Rabbi Danny Rich takes at a topical issue and offers a Liberal Jewish response

Boris Johnson addresses a tense House of Commons (UK Parliament/PA Wire)
Boris Johnson addresses a tense House of Commons (UK Parliament/PA Wire)

In the last few years, Britain has found itself in a state of parliamentary stalemate and political rupture as it seeks to fulfil the mandate of the referendum to leave the European Union.

The High Holy Days and its process of teshuvah, returning or atonement, is first and foremost relevant to an individual reflecting on the vagaries of the past year.

It is true there is much good in each one of us, but we become poignantly aware of time and talent wasted, of being so much less than we know we might have been.

The gift of the preparatory month of Elul and the first 10 days of Tishri (including Rosh Hashanah and Yom Kippur) present the ideal opportunity for self-reflection, including making good those damaged relationships, approaching and apologising to those whom who know we have offended, forgiving those who may have wronged us, and finally approaching our Creator, the Eternal God. As Midrash declares: “Open for Me one gate of repentance by as little as the point of a needle, and I will open for you gates wide enough for carriages and coaches to pass through.”

This process of returning to God and to our better selves is described by the English term “atonement” or “being at one with oneself”.

How so for the nation at large, which is far from being at one or at ease with itself?

A robust democracy does not require everybody to agree; indeed it requires passionate disagreement.

Nevertheless, the capacity to reach a resolution, the humility to accept defeat, and the manner of how the debate is conducted are also signs of a healthy nation.
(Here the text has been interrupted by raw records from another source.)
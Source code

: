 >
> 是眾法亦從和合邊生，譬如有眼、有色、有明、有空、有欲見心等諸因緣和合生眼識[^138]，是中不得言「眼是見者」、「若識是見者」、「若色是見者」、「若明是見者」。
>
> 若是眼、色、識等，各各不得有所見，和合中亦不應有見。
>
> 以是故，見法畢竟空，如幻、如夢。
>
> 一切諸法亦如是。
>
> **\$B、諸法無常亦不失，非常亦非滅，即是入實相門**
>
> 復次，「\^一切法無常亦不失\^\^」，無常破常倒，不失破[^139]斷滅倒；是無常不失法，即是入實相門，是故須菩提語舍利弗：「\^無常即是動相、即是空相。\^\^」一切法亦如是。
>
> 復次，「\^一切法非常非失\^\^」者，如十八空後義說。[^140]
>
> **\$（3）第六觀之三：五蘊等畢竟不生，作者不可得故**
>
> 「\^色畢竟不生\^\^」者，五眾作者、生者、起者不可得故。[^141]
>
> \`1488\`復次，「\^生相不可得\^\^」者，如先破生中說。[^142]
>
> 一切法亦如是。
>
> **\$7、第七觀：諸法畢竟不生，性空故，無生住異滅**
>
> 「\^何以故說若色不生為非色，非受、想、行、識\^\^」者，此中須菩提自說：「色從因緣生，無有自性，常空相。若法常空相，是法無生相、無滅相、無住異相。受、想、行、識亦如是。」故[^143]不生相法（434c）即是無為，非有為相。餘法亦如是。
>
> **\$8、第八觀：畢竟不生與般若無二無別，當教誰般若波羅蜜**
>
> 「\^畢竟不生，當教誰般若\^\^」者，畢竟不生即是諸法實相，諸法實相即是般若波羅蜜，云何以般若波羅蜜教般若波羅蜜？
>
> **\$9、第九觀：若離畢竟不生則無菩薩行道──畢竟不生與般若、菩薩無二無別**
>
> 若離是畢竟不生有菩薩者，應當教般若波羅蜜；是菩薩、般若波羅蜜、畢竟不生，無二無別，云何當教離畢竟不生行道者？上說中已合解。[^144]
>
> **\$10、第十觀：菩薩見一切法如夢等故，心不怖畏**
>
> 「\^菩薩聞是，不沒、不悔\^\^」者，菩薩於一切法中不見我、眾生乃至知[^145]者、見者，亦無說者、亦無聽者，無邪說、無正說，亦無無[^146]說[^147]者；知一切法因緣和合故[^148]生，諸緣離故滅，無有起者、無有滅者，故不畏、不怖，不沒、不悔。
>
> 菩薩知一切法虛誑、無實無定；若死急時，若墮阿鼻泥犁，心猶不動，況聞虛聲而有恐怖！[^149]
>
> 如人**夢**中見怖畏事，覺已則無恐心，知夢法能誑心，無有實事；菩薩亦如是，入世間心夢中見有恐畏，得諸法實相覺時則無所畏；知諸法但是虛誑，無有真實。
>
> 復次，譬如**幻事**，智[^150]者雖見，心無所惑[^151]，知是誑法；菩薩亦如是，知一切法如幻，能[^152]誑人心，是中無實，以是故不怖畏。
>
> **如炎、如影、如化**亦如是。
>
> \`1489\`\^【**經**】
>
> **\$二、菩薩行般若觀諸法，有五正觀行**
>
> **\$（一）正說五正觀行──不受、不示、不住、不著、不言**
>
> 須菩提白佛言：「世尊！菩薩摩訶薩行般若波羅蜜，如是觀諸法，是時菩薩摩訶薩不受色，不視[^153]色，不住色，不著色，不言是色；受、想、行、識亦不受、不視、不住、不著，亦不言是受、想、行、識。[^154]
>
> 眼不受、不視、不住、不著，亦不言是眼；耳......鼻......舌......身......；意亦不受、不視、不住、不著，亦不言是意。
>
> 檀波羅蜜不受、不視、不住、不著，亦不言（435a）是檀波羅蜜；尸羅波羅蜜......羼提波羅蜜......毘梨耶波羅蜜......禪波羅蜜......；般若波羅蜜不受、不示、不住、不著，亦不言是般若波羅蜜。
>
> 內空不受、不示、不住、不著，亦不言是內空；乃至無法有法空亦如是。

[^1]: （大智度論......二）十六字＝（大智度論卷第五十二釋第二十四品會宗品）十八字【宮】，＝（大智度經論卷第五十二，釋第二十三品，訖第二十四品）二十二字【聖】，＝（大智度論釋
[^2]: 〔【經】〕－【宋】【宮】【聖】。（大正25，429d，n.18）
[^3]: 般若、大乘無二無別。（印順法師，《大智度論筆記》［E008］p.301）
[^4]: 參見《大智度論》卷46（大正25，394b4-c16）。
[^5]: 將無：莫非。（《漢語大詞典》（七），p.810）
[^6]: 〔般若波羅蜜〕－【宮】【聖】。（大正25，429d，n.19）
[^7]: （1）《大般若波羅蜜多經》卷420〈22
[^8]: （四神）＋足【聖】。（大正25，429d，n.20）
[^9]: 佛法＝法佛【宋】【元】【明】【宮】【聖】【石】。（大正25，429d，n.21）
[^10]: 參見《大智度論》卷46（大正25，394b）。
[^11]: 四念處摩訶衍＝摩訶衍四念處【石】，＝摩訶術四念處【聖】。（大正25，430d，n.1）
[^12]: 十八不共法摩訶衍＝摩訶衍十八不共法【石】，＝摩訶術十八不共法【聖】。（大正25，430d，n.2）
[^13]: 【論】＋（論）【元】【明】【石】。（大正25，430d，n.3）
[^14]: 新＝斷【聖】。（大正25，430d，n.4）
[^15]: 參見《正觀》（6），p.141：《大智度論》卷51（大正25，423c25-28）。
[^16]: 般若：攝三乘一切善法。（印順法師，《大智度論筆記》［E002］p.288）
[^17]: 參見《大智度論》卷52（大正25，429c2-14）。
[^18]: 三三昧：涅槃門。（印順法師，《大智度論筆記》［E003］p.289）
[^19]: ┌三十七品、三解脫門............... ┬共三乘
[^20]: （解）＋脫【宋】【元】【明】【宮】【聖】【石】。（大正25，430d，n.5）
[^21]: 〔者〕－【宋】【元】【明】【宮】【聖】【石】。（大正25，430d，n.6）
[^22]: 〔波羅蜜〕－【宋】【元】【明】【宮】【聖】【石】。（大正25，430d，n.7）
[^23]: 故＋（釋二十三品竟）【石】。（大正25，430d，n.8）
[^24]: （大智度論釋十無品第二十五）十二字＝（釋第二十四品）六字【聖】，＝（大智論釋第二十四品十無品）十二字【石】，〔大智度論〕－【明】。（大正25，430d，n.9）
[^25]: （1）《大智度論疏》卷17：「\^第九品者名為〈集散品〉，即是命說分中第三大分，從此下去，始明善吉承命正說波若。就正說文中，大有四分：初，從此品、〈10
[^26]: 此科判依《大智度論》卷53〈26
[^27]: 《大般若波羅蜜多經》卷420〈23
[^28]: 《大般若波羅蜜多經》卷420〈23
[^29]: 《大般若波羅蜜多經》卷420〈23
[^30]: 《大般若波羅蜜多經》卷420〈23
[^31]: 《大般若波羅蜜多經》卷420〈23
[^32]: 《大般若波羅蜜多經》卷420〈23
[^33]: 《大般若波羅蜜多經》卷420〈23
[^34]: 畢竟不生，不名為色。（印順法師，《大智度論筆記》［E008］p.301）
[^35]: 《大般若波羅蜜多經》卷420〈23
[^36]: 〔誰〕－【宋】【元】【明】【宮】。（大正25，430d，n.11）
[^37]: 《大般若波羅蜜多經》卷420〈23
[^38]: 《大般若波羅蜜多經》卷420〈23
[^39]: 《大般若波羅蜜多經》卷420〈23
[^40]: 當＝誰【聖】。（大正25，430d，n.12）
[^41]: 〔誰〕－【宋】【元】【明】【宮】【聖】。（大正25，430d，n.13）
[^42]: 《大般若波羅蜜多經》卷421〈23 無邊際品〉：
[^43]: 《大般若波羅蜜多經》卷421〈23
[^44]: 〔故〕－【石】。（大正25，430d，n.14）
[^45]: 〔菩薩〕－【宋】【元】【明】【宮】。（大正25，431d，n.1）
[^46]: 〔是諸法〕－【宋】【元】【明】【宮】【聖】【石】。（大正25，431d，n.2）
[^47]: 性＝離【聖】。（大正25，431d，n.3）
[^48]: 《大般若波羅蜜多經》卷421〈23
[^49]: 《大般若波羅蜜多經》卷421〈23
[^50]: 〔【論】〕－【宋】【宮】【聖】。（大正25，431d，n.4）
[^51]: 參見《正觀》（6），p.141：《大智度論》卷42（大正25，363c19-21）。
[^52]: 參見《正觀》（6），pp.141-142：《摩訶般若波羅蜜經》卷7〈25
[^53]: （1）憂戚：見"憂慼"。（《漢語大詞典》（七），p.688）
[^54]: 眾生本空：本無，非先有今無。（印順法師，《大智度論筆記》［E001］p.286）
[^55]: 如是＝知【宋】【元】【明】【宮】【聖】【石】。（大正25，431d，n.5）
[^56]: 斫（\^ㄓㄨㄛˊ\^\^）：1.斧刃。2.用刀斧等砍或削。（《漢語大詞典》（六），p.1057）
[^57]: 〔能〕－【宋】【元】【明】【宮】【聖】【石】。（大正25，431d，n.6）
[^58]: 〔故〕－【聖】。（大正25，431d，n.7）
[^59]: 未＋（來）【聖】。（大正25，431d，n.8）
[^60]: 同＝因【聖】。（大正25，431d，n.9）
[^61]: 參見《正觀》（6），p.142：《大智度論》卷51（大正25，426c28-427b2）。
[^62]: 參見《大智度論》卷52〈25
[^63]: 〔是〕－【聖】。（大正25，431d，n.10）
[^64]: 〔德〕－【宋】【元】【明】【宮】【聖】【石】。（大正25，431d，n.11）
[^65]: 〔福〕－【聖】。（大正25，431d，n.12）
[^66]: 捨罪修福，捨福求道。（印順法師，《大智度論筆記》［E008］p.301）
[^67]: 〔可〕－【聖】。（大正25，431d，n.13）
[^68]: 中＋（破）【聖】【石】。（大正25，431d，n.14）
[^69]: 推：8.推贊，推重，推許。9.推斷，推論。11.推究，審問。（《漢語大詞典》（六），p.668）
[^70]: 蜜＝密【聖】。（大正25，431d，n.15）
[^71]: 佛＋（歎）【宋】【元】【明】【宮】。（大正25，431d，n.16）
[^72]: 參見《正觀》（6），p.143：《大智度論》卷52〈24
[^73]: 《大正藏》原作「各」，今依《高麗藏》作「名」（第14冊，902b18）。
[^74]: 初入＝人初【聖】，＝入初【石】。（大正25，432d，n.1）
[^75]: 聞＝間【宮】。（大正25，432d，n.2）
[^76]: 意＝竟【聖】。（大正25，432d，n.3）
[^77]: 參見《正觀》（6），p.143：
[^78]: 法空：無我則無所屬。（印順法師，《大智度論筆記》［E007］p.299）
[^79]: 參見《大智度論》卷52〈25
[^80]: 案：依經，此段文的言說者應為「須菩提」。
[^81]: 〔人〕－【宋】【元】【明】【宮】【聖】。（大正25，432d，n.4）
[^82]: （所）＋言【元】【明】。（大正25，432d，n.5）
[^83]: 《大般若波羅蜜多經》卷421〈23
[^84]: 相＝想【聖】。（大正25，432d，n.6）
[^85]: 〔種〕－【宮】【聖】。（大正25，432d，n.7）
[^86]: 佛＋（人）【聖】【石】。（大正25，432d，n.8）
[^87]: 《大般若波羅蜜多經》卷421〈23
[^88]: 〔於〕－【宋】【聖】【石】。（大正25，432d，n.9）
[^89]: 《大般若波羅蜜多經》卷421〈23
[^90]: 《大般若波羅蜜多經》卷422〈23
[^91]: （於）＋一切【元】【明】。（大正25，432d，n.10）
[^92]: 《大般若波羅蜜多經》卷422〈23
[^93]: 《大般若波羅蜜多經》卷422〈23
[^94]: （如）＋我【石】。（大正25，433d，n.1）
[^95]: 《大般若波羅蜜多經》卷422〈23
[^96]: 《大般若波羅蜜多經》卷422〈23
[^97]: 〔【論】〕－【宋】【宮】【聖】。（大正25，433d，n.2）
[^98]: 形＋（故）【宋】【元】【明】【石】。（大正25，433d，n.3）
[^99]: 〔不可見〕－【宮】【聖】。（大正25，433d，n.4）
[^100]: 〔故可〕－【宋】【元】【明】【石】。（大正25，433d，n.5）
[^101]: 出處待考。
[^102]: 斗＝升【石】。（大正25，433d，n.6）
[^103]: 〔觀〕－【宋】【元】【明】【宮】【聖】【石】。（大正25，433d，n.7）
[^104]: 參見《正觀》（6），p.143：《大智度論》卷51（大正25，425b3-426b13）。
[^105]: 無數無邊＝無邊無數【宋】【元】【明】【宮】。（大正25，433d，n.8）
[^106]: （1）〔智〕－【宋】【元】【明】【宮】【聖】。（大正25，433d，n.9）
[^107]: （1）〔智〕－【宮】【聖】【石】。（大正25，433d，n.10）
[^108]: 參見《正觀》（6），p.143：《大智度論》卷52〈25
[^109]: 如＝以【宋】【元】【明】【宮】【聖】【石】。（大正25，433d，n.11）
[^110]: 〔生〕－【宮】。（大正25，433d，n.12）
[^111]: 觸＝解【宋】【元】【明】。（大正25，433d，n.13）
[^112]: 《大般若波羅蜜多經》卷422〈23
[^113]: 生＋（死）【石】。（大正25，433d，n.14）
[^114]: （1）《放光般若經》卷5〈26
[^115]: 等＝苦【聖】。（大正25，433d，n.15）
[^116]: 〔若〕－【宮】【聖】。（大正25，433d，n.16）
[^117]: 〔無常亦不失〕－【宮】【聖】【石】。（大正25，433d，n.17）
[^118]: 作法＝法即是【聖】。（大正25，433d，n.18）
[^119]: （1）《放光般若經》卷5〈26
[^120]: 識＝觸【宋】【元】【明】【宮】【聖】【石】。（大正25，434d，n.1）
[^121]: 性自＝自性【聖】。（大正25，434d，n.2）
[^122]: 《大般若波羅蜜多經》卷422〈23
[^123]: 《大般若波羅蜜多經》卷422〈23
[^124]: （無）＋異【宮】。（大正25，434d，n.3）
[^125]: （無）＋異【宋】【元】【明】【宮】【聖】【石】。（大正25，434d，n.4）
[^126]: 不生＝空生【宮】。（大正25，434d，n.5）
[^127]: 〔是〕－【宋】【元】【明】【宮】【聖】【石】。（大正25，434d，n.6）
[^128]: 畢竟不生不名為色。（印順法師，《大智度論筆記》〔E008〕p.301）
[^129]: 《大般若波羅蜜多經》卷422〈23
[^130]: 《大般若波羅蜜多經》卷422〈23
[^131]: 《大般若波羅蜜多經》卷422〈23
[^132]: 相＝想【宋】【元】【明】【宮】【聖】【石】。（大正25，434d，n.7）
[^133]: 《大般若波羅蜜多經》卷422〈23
I’m reminded of the Talmudic schools of Hillel and Shammai which, by all accounts, rarely agreed and frequently engaged in tortuous and lengthy explorations of issues.

In spite of so doing, the Talmud (Eruvim 13b) recalls that, concerning a dispute which lasted three years, the views of both the disputing parties are Eilu v’eilu divrai Elohim chayyim hayn (“these and these: both are the words of the living God)”.

How much more at ease would our nation be with itself if debate could be conducted against such a backdrop of mutual appreciation of contrary views.